N-gram Dictionary Builder

A sequence of tokens (one or greater) that might appear in a text corpus. The N-gram Dictionary operator parses each document in the corpus into tokens, and then into all possible n-grams (combinations of sequential tokens).

Information at a Glance

Category NLP
Data source type HD
Sends output to other operators Yes
Data processing tool Spark

For more detailed information about working with N-gram Dictionary Builder, see Test Corpus Parsing.

Input

A corpus of documents represented as a data set with one row per document and at least one column of text. You can select the column with the text to analyze from the Text Column parameter.

Configuration

Important: The Text Featurizer operator uses the same parsing rules as the dictionary built in this operator. Therefore, if you are connecting this dictionary builder to the Text Featurizer, be aware that the tokenization settings in this operator (Case Insensitive, Use Sentence Tokenization, Use Stemmer, and Filter Stop Words) are used.
Parameter Description
Notes Any notes or helpful information about this operator's parameter settings. When you enter content in the Notes field, a yellow asterisk is displayed on the operator.
Text Column Select the column with the text of each document.
Maximum Size of N-Gram Must be 1, 2 (the default), or 3 (Unigrams, Bigrams, or Trigrams).
Case Insensitive If yes (the default), all words in corpus are considered lowercase, so "Fish" and "fish" would be considered the same token.
Use Sentence Tokenization
  • If yes, use the Sentence Tokenizer from apache.open.nlp to determine where the ends of sentences are. N-grams are then only calculated from within the sentence units.
  • If no (the default), an n-gram can be formed across sentences. For example, the text "This is sentence one. This is sentence two." could get "one This" as a bigram.
Use Stemming

Stemming means reducing the forms of a word to a single word. For example: "swims", "swimmer", and "swimming" would all be parsed into the token "swim". Stemming is its own complicated subfield of linguistics, so for simplicity, we use the Porter Stemmer from apache.open.nlp.

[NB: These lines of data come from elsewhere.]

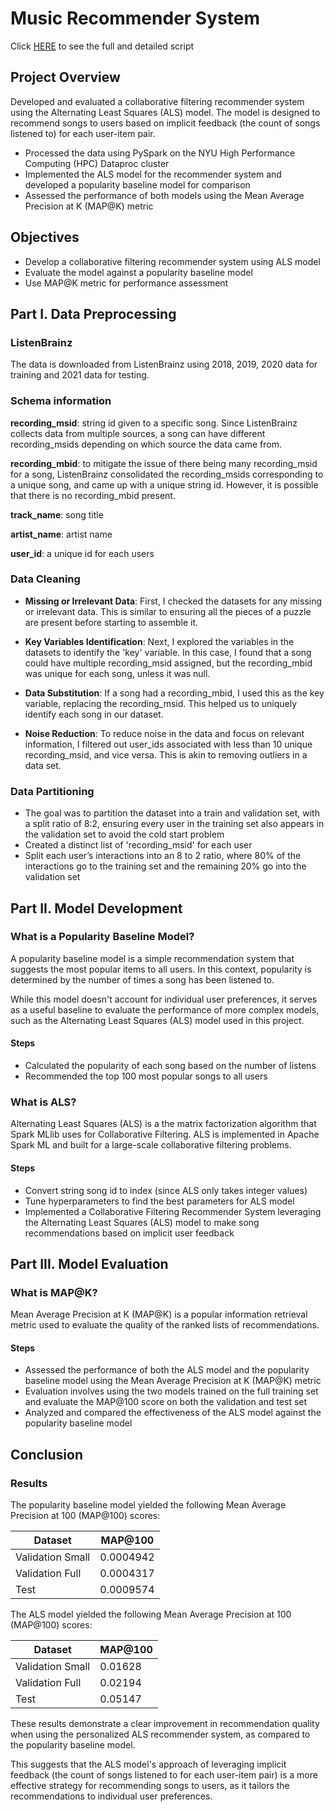 # Music Recommender System

Click [HERE](https://github.com/choijin/Music_Recommender_System) to see the full and detailed script

## Project Overview
Developed and evaluated a collaborative filtering recommender system using the Alternating Least Squares (ALS) model. The model is designed to recommend songs to users based on implicit feedback (the count of songs listened to) for each user-item pair.

* Processed the data using PySpark on the NYU High Performance Computing (HPC) Dataproc cluster
* Implemented the ALS model for the recommender system and developed a popularity baseline model for comparison
* Assessed the performance of both models using the Mean Average Precision at K (MAP@K) metric

## Objectives
* Develop a collaborative filtering recommender system using ALS model
* Evaluate the model against a popularity baseline model
* Use MAP@K metric for performance assessment

## Part I. Data Preprocessing
### ListenBrainz
The data is downloaded from ListenBrainz using 2018, 2019, 2020 data for training and 2021 data for testing. 

### Schema information
**recording_msid**: string id given to a specific song. Since ListenBrainz collects data from multiple sources, a song can have different      recording_msids depending on which source the data came from.

**recording_mbid**: to mitigate the issue of there being many recording_msid for a song, ListenBrainz consolidated the recording_msids corresponding to a unique song, and came up with a unique string id. However, it is possible that there is no recording_mbid present.

**track_name**: song title

**artist_name**: artist name

**user_id**: a unique id for each users

### Data Cleaning
* **Missing or Irrelevant Data**: First, I checked the datasets for any missing or irrelevant data. This is similar to ensuring all the pieces of a puzzle are present before starting to assemble it.

* **Key Variables Identification**: Next, I explored the variables in the datasets to identify the 'key' variable. In this case, I found that a song could have multiple recording_msid assigned, but the recording_mbid was unique for each song, unless it was null.

* **Data Substitution**: If a song had a recording_mbid, I used this as the key variable, replacing the recording_msid. This helped us to uniquely identify each song in our dataset.

* **Noise Reduction**: To reduce noise in the data and focus on relevant information, I filtered out user_ids associated with less than 10 unique recording_msid, and vice versa. This is akin to removing outliers in a data set.

### Data Partitioning
* The goal was to partition the dataset into a train and validation set, with a split ratio of 8:2, ensuring every user in the training set also appears in the validation set to avoid the cold start problem
* Created a distinct list of 'recording_msid' for each user
* Split each user’s interactions into an 8 to 2 ratio, where 80% of the interactions go to the training set and the remaining 20% go into the validation set

## Part II. Model Development
### What is a Popularity Baseline Model?
A popularity baseline model is a simple recommendation system that suggests the most popular items to all users. In this context, popularity is determined by the number of times a song has been listened to.

While this model doesn't account for individual user preferences, it serves as a useful baseline to evaluate the performance of more complex models, such as the Alternating Least Squares (ALS) model used in this project.

#### Steps
* Calculated the popularity of each song based on the number of listens
* Recommended the top 100 most popular songs to all users 

### What is ALS?
Alternating Least Squares (ALS) is a the matrix factorization algorithm that Spark MLlib uses for Collaborative Filtering. ALS is implemented in Apache Spark ML and built for a large-scale collaborative filtering problems.

#### Steps
* Convert string song id to index (since ALS only takes integer values)
* Tune hyperparameters to find the best parameters for ALS model
* Implemented a Collaborative Filtering Recommender System leveraging the Alternating Least Squares (ALS) model to make song recommendations based on implicit user feedback

## Part III. Model Evaluation
### What is MAP@K?
Mean Average Precision at K (MAP@K) is a popular information retrieval metric used to evaluate the quality of the ranked lists of recommendations.

#### Steps
* Assessed the performance of both the ALS model and the popularity baseline model using the Mean Average Precision at K (MAP@K) metric
* Evaluation involves using the two models trained on the full training set and evaluate the MAP@100 score on both the validation and test set
* Analyzed and compared the effectiveness of the ALS model against the popularity baseline model

## Conclusion
### Results
The popularity baseline model yielded the following Mean Average Precision at 100 (MAP@100) scores:

| Dataset          | MAP@100   |
|------------------|-----------|
| Validation Small | 0.0004942 |
| Validation Full  | 0.0004317 |
| Test             | 0.0009574 |

The ALS model yielded the following Mean Average Precision at 100 (MAP@100) scores:

| Dataset          | MAP@100 |
|------------------|---------|
| Validation Small | 0.01628 |
| Validation Full  | 0.02194 |
| Test             | 0.05147 |


These results demonstrate a clear improvement in recommendation quality when using the personalized ALS recommender system, as compared to the popularity baseline model.

This suggests that the ALS model's approach of leveraging implicit feedback (the count of songs listened to for each user-item pair) is a more effective strategy for recommending songs to users, as it tailors the recommendations to individual user preferences.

  • If yes, parse each token into its root word before computing n-grams.
  • Default value: no.
Note: The stemmer might not produce real English words. For example, the stemmed version of "parsed" is "pars", because stemming removes the "ed" suffix.
Filter Stop Words
  • If yes, stop words are removed from the data set.
  • If no (the default), stop words are left in the data set.

Stop words are words that are very common or not useful for the analysis; for example, "a", "the", and "that". You can specify your own list of stop words in the Stop Words File parameter, or use our default list of stop words here.

Stop Words File If left at the default value, a standard set of stop words is used. You can find this list here.

Otherwise, choose a file that contains a list of stop words. This list must be one word per line and should be small enough to fit in memory.

  • Default value: @default_tempdir/alpine_out/@user_name/@flow_name
Output Directory The location to store the output files.
Output Name The name to contain the results.
Overwrite Output Specifies whether to delete existing data at that path.
  • Yes - if the path exists, delete that file and save the results.
  • No - fail if the path already exists.
Advanced Spark Settings Automatic Optimization
  • Yes specifies using the default Spark optimization settings.
  • No enables providing customized Spark optimization. Click Edit Settings to customize Spark optimization. See Advanced Settings Dialog Box for more information.

Outputs

Visual Output

Three sections are displayed after the operator is run:

Dictionary
A table that shows the first preview of the n-gram dictionary generated by the operator and passed on to future operators.
Corpus Statistics
Shows aggregate counts for number of documents, n-grams, and unique tokens found, as shown in the following example.

Summary
Contains some information about which parameters were selected and where the results were stored. Use this information to navigate to the full results data set.

Additional Notes

The data output of this operator is written to HDFS as a delimited file, but is not recognized by Team Studio as a tabular data set. This is because it is a special n-gram dictionary type that is only recognized by the Text Featurizer operator.

Although you cannot connect a transformation operator such as Summary Statistics to this operator directly, you can go to the location of the results on HDFS (specified in the Summary tab of the results pane), drag the file(s) onto your workflow, and use that as input to other Team Studio operators. However, keep in mind that, if you use this method, the files might be stored in multiple parts.